SCHEDULE 5.20              Existing and Committed Investments in Hops Subsidiaries
</TABLE>


                                            v

<PAGE>



                                      CREDIT AGREEMENT


                  THIS CREDIT AGREEMENT, dated as of June 22, 1999, is made
among AVADO BRANDS, INC., as Borrower; WACHOVIA BANK, NATIONAL ASSOCIATION,
BANKBOSTON, N.A., and any other party or parties listed as a "Bank" or the
"Banks" on the signature page(s) hereof, as Banks; WACHOVIA BANK, NATIONAL
ASSOCIATION, as Administrative Agent for the Banks, the Syndication Agent,
the Arranger, the Co-Arranger and itself; BANKBOSTON, N.A., as Syndication
Agent for the Banks; WACHOVIA SECURITIES, INC., as Arranger; and BANCBOSTON
ROBERTSON STEPHENS, INC., as Co-Arranger.

                  The parties hereto agree as follows:


                              ARTICLE 1.  DEFINITIONS

                  SECTION 1.1.  DEFINITIONS.

                  The terms as defined in this Section 1.1 shall for all
purposes of this Agreement and any amendment hereto (except as herein
otherwise expressly provided or unless the context otherwise requires), have
the meanings set forth herein:

                  "Adjusted Total Debt" shall mean and include the sum (without
duplication) of the following, at any Fiscal Quarter end, for the Borrower and
its Consolidated Subsidiaries, on a consolidated basis: (i) Total Debt; PLUS
(ii) an amount equal to seven (7) times the amount of the operating lease
payments which were owed by the Borrower and such Subsidiaries during the period
of four (4) Fiscal Quarters ending on such date.

                  "Adjusted Total Debt/Adjusted Total Capital Ratio" shall
mean the ratio which (i) the Adjusted Total Debt of the Borrower and its
Consolidated Subsidiaries at any date bears to (ii) the Adjusted Total
Capital of the Borrower and its Consolidated Subsidiaries at such date.
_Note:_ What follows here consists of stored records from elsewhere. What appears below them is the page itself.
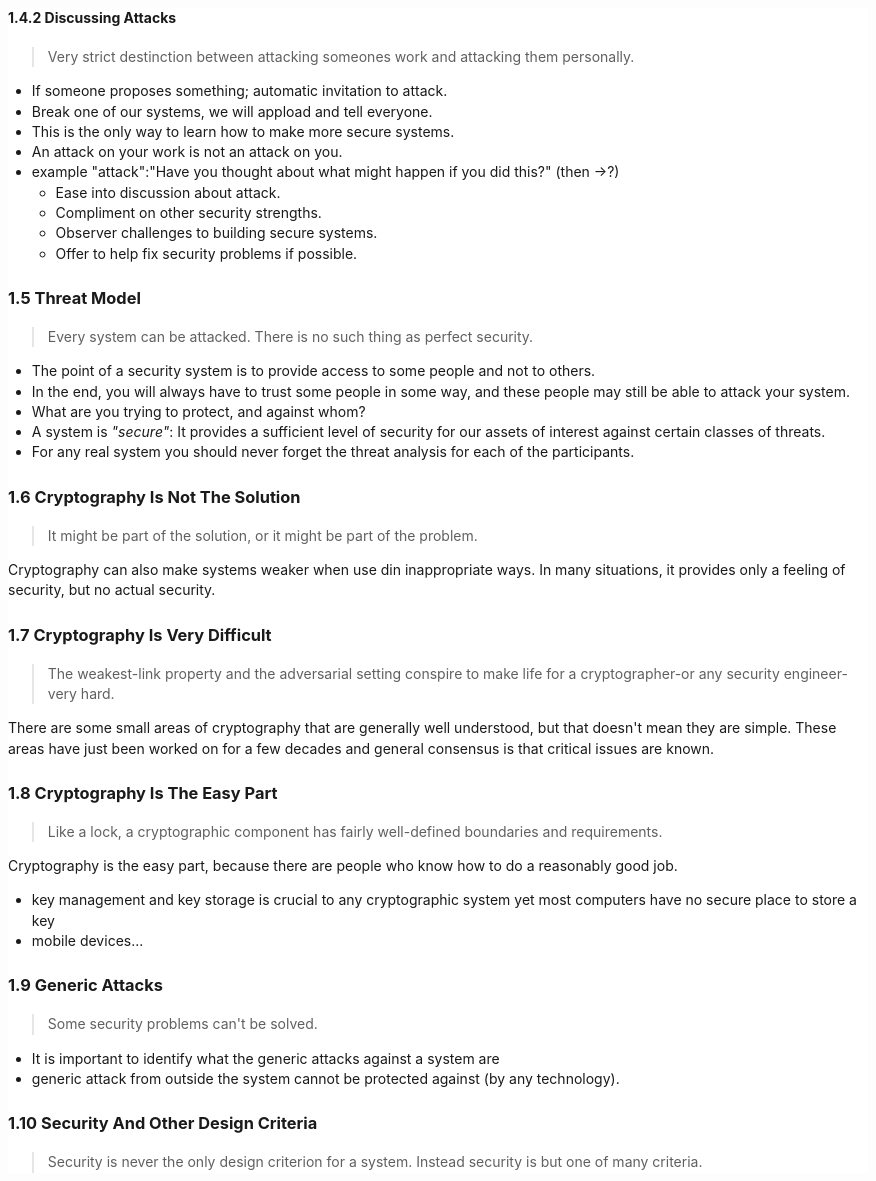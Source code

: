 #### 1.4.2 Discussing Attacks
> Very strict destinction between attacking someones work and attacking them personally.

- If someone proposes something; automatic invitation to attack.
- Break one of our systems, we will appload and tell everyone.
- This is the only way to learn how to make more secure systems.
- An attack on your work is not an attack on you.
- example "attack":"Have you thought about what might happen if you did this?" (then ->?)
    - Ease into discussion about attack.
    - Compliment on other security strengths.
    - Observer challenges to building secure systems.
    - Offer to help fix security problems if possible. 

### 1.5 Threat Model
> Every system can be attacked. There is no such thing as perfect security. 

- The point of a security system is to provide access to some people and not to others.
- In the end, you will always have to trust some people in some way, and these people may still be able to attack your system.
- What are you trying to protect, and against whom?
- A system is *"secure"*: It provides a sufficient level of security for our assets of interest against certain classes of threats.
- For any real system you should never forget the threat analysis for each of the participants. 

### 1.6 Cryptography Is Not The Solution
> It might be part of the solution, or it might be part of the problem. 

Cryptography can also make systems weaker when use din inappropriate ways. In many situations, it provides only a feeling of security, but no actual security.

### 1.7 Cryptography Is Very Difficult
> The weakest-link property and the adversarial setting conspire to make life for a cryptographer-or any security engineer-very hard.

There are some small areas of cryptography that are generally well understood, but that doesn't mean they are simple. These areas have just been worked on for a few decades and general consensus is that critical issues are known.

### 1.8 Cryptography Is The Easy Part
> Like a lock, a cryptographic component has fairly well-defined boundaries and requirements. 

Cryptography is the easy part, because there are people who know how to do a reasonably good job. 
- key management and key storage is crucial to any cryptographic system yet most computers have no secure place to store a key
- mobile devices...

### 1.9 Generic Attacks
> Some security problems can't be solved. 

- It is important to identify what the generic attacks against a system are
- generic attack from outside the system cannot be protected against (by any technology).

### 1.10 Security And Other Design Criteria
> Security is never the only design criterion for a system. Instead security is but one of many criteria.
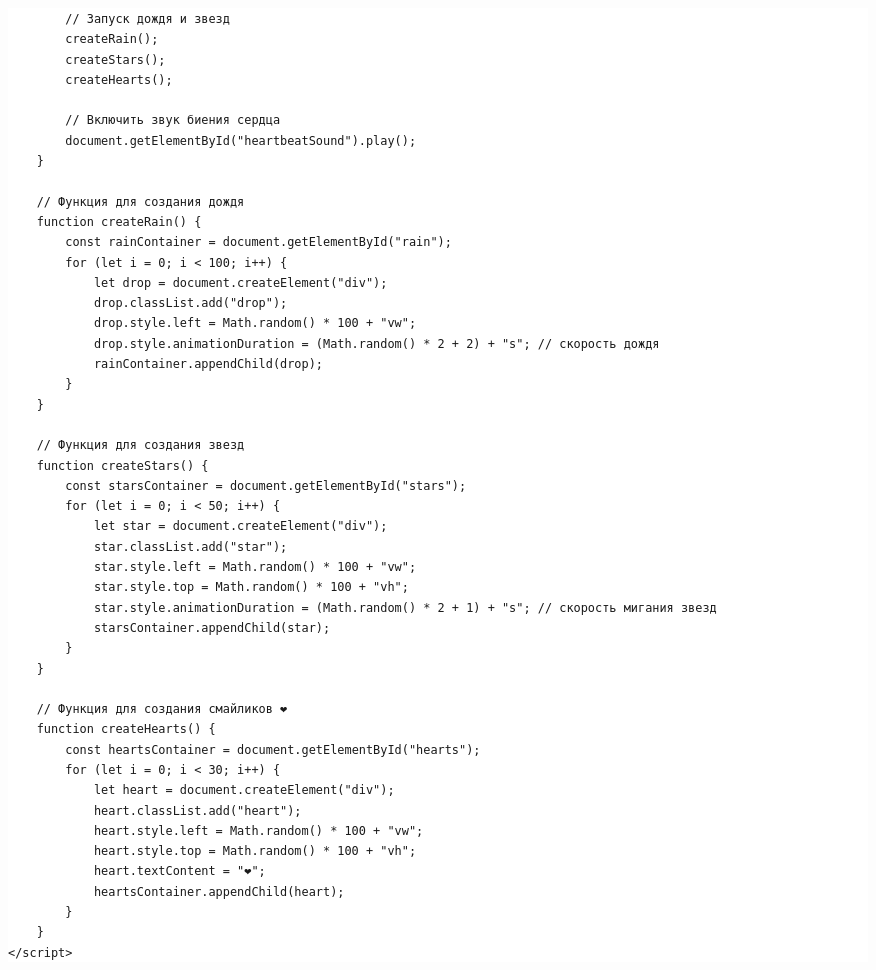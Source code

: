             // Запуск дождя и звезд
            createRain();
            createStars();
            createHearts();

            // Включить звук биения сердца
            document.getElementById("heartbeatSound").play();
        }

        // Функция для создания дождя
        function createRain() {
            const rainContainer = document.getElementById("rain");
            for (let i = 0; i < 100; i++) {
                let drop = document.createElement("div");
                drop.classList.add("drop");
                drop.style.left = Math.random() * 100 + "vw";
                drop.style.animationDuration = (Math.random() * 2 + 2) + "s"; // скорость дождя
                rainContainer.appendChild(drop);
            }
        }

        // Функция для создания звезд
        function createStars() {
            const starsContainer = document.getElementById("stars");
            for (let i = 0; i < 50; i++) {
                let star = document.createElement("div");
                star.classList.add("star");
                star.style.left = Math.random() * 100 + "vw";
                star.style.top = Math.random() * 100 + "vh";
                star.style.animationDuration = (Math.random() * 2 + 1) + "s"; // скорость мигания звезд
                starsContainer.appendChild(star);
            }
        }

        // Функция для создания смайликов ❤️
        function createHearts() {
            const heartsContainer = document.getElementById("hearts");
            for (let i = 0; i < 30; i++) {
                let heart = document.createElement("div");
                heart.classList.add("heart");
                heart.style.left = Math.random() * 100 + "vw";
                heart.style.top = Math.random() * 100 + "vh";
                heart.textContent = "❤️";
                heartsContainer.appendChild(heart);
            }
        }
    </script>

</body>
</html>
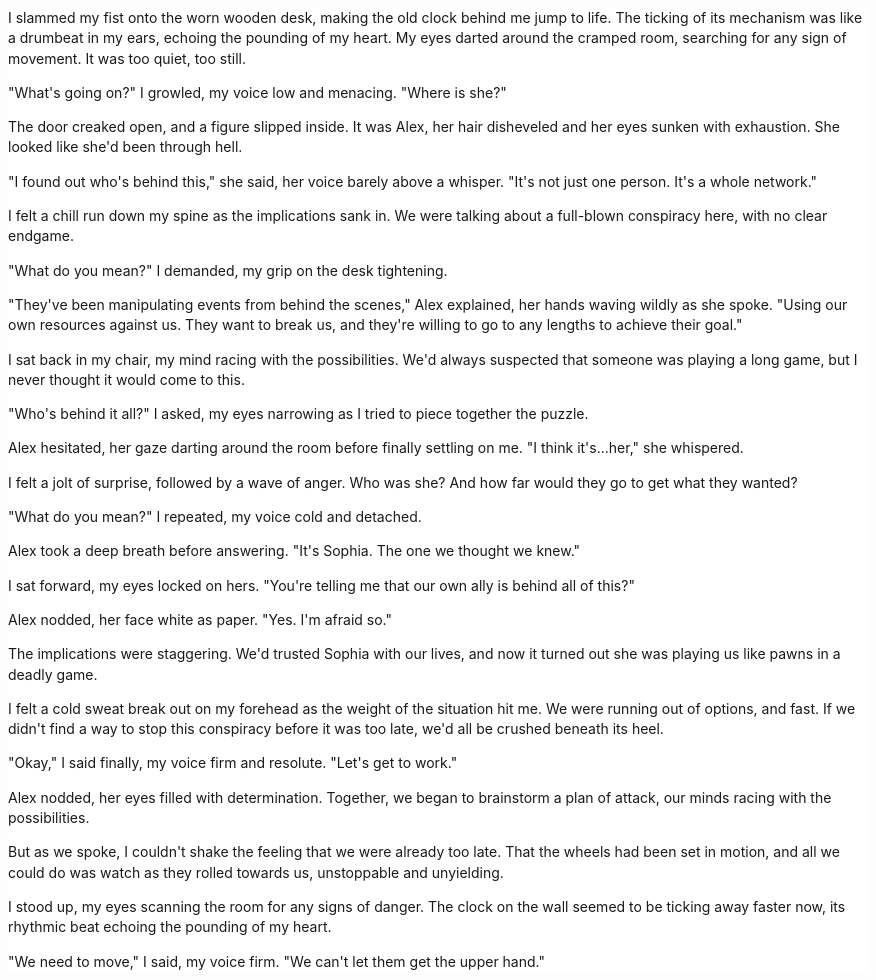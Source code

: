 
I slammed my fist onto the worn wooden desk, making the old clock behind me jump to life. The ticking of its mechanism was like a drumbeat in my ears, echoing the pounding of my heart. My eyes darted around the cramped room, searching for any sign of movement. It was too quiet, too still.

"What's going on?" I growled, my voice low and menacing. "Where is she?"

The door creaked open, and a figure slipped inside. It was Alex, her hair disheveled and her eyes sunken with exhaustion. She looked like she'd been through hell.

"I found out who's behind this," she said, her voice barely above a whisper. "It's not just one person. It's a whole network."

I felt a chill run down my spine as the implications sank in. We were talking about a full-blown conspiracy here, with no clear endgame.

"What do you mean?" I demanded, my grip on the desk tightening.

"They've been manipulating events from behind the scenes," Alex explained, her hands waving wildly as she spoke. "Using our own resources against us. They want to break us, and they're willing to go to any lengths to achieve their goal."

I sat back in my chair, my mind racing with the possibilities. We'd always suspected that someone was playing a long game, but I never thought it would come to this.

"Who's behind it all?" I asked, my eyes narrowing as I tried to piece together the puzzle.

Alex hesitated, her gaze darting around the room before finally settling on me. "I think it's...her," she whispered.

I felt a jolt of surprise, followed by a wave of anger. Who was she? And how far would they go to get what they wanted?

"What do you mean?" I repeated, my voice cold and detached.

Alex took a deep breath before answering. "It's Sophia. The one we thought we knew."

I sat forward, my eyes locked on hers. "You're telling me that our own ally is behind all of this?"

Alex nodded, her face white as paper. "Yes. I'm afraid so."

The implications were staggering. We'd trusted Sophia with our lives, and now it turned out she was playing us like pawns in a deadly game.

I felt a cold sweat break out on my forehead as the weight of the situation hit me. We were running out of options, and fast. If we didn't find a way to stop this conspiracy before it was too late, we'd all be crushed beneath its heel.

"Okay," I said finally, my voice firm and resolute. "Let's get to work."

Alex nodded, her eyes filled with determination. Together, we began to brainstorm a plan of attack, our minds racing with the possibilities.

But as we spoke, I couldn't shake the feeling that we were already too late. That the wheels had been set in motion, and all we could do was watch as they rolled towards us, unstoppable and unyielding.

I stood up, my eyes scanning the room for any signs of danger. The clock on the wall seemed to be ticking away faster now, its rhythmic beat echoing the pounding of my heart.

"We need to move," I said, my voice firm. "We can't let them get the upper hand."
                  "Adjusted LIBOR Rate," applicable to any Interest Period,
means that interest rate per annum determined by the Administrative Agent to
be equal to the quotient obtained (rounded upwards, if necessary, to the next
higher 1/100th of 1%) by dividing (i) the applicable LIBOR Rate for such
Interest Period by (ii) 1.00 MINUS the then applicable Euro-Dollar Reserve
Percentage (if any).

                  "Adjusted Total Capital" shall be equal to the sum at any
date of: (i) Adjusted Total Debt; PLUS (ii) Stockholders' Equity PLUS (iii)
the TECONS.

                  "Administrative Agent" means Wachovia Bank, National
Association, a national banking association organized under the laws of the
United States of America, in its capacity as administrative agent


<PAGE>


for the Banks, the Syndication Agent, the Arranger, the Co-Arranger and
itself, and its successors and permitted assigns in such capacity.

                  "Administrative Agent's Address" means the address of
Administrative Agent referred to or specified in Section 9.1.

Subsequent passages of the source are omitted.